このようなYのわり算文章題解決過程に対する支援活動として,式の意味に合うように○を囲むという作業をさせた。その結果,Yは式と図とを対応づけられるようになった。この作業を文章題解決過程に照らすと,プラン過程で立てた式を手がかりにして問題表象を構築する内容となっており,通常の過程を逆に辿ったかたちになる。それによって,式と問題表象とが結びつけられたと考えられる。(略)

と,事例を一つ,書き出しましたが,学習支援を要する児童は,等分除の理解でつまずきやすい,という一般化はできません.
昨日はてブしたページと合わせて,明示されていない,指導法のところが気になってきます.“等分除主導だと包含除の理解でつまずきやすく,包含除主導だと等分除の理解でつまずきやすい” という仮説が思い浮かぶのです.

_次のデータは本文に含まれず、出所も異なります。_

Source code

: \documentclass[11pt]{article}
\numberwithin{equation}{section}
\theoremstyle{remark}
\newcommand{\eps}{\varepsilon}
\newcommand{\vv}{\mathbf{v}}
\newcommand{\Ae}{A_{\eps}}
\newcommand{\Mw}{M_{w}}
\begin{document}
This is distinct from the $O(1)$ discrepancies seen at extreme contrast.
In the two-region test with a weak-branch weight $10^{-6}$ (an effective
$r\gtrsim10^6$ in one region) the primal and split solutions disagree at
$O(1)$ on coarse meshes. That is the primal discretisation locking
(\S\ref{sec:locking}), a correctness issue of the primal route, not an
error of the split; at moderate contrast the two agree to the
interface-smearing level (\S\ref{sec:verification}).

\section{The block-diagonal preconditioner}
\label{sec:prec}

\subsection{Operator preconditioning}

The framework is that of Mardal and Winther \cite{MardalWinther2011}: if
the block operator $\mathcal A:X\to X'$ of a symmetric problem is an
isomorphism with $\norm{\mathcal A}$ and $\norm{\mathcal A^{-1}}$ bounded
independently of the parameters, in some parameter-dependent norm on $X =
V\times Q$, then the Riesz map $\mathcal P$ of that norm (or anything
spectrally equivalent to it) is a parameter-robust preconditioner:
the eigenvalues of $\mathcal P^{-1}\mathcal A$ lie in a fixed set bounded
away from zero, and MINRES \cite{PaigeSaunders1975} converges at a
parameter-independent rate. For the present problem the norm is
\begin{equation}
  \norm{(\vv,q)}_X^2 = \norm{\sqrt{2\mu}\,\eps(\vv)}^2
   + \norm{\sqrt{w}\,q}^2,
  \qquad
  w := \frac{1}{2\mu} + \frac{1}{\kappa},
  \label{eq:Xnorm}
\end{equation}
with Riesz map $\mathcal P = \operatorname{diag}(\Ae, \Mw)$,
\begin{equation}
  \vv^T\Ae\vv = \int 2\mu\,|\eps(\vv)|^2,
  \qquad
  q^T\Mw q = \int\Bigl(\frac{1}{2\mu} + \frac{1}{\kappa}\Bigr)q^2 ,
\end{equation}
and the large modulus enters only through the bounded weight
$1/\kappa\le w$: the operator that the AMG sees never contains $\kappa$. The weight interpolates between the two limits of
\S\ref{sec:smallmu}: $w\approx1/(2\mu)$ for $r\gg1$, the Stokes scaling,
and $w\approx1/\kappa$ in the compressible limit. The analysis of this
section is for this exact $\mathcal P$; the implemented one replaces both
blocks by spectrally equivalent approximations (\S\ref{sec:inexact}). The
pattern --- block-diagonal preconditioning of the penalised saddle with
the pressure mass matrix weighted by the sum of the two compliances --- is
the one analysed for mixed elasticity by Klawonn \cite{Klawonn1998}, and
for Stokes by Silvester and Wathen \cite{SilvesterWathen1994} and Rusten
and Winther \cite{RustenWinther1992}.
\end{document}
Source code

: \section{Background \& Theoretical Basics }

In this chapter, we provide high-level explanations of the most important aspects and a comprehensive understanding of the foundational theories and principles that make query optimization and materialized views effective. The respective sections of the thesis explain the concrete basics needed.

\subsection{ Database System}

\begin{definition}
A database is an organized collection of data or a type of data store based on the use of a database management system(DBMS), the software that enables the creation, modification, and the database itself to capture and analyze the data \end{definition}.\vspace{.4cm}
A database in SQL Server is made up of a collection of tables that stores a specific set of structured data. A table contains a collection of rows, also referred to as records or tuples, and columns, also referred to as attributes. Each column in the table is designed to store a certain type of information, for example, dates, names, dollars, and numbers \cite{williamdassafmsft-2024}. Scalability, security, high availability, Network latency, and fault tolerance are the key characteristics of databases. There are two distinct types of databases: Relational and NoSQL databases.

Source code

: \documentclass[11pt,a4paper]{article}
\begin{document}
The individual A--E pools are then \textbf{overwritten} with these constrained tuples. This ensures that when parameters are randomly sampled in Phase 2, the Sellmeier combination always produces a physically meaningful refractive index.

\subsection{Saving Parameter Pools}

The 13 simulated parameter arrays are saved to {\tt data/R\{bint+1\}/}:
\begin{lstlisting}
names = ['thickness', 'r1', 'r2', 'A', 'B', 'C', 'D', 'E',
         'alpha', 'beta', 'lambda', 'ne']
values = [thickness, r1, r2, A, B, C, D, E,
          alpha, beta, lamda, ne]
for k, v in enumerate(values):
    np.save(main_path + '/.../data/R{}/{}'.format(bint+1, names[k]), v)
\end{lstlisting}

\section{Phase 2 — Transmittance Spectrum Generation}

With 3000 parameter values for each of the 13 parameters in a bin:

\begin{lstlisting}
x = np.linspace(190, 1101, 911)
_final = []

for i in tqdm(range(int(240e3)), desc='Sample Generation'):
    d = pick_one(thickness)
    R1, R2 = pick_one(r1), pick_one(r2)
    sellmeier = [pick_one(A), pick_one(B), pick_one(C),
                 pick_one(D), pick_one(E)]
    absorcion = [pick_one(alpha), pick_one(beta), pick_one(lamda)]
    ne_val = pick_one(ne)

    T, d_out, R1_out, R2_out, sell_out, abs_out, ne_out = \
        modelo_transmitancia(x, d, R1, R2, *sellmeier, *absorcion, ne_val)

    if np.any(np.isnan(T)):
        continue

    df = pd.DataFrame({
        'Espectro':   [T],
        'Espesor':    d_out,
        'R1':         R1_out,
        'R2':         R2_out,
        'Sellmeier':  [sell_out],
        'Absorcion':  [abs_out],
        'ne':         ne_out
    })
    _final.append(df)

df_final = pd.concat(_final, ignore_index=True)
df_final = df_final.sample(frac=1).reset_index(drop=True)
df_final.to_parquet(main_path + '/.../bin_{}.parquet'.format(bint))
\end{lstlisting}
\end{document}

Q: 「等分除と包含除」ですか? 「包含除と等分除」ですか?

A: これまで読んできた記憶で言うと,書籍もWebも「等分除と包含除」のほうが多いです.
公的なところで「等分除と包含除」と表記されている事例を一つ,挙げておきます.

[3]除法が用いられる場面を大別すると等分除と包含除が考えられる。2つの特徴をふまえて除法の導入にあたって留意すべきことを示しながら,どのように指導するか,18÷3を例にとり具体的に述べなさい。

試験ガイド:熊本県教員採用試験 - 東京アカデミー

『小学校学習指導要領解説 算数編』では,第2章(算数科の目標及び内容)では等分除が先,第3章(各学年の内容)の第3学年と第5学年の内容ではともに,包含除が先に書かれています.第5学年については,比の3用法が関係しており,第1用法が包含除の拡張,第3用法が等分除の拡張となるという事情があります.
私自身は,引用時には原文を尊重するよう努めるとともに,特に指定がなければ「包含除と等分除」を好んで使うようにしています.
この質問と回答を書くにあたり,「Q: 「かけられる数とかける数」ですか? 「かける数とかけられる数」ですか?」(「×」から学んだこと 13.04―用語)を参照しました.

4. アリとキリギリス

「かけ算の順序」という言葉を持ち出して,現状の算数教育に批判的な人々は,キリギリスのようなものだ.威勢はいいけれど,算数・数学教育の蓄積(食料)がないから,冬になったら飢え死にするしかない.wikipedia:除法の「[要出典]」はその象徴だ.
……というのは曲解です.ともあれ自分は,批判者と学習者,タイプAとタイプBアメリカ式とイギリス式のディスカッション,経済学部と工学部の教授(Scientists or Engineers?),そしてアリとキリギリスの寓話を思い起こしながら,知った情報を一つ一つ蓄積し,あとで取り出せるようにしていくとします.
『小学校算数科で利用されてきた具体物』で引用されている文献のうち,いくつかはすでに読んだもので,いくつかは,この文章を書きながら検索し,取り寄せて読みました.かけ算の順序論争で飯を食っているわけではないとはいえ,そういった情報の蓄積が,教育にも研究にも活用できるのは,ありがたいところです.
それと,wikipedia:アリとキリギリスの,次のくだりが気に入りました.

(略)このように食べ物を分けてあげるという改変は古くからあるが、最も有名なものは1934年にシリー・シンフォニーシリーズの一つでウォルト・ディズニー制作の短編映画であり、当時ニューディール政策により社会保障制度の導入を進めていたフランクリン・ルーズベルト政権への政治的配慮から、アリが食べ物を分けてあげる代わりにキリギリスがバイオリンを演奏するという結末に改変されている。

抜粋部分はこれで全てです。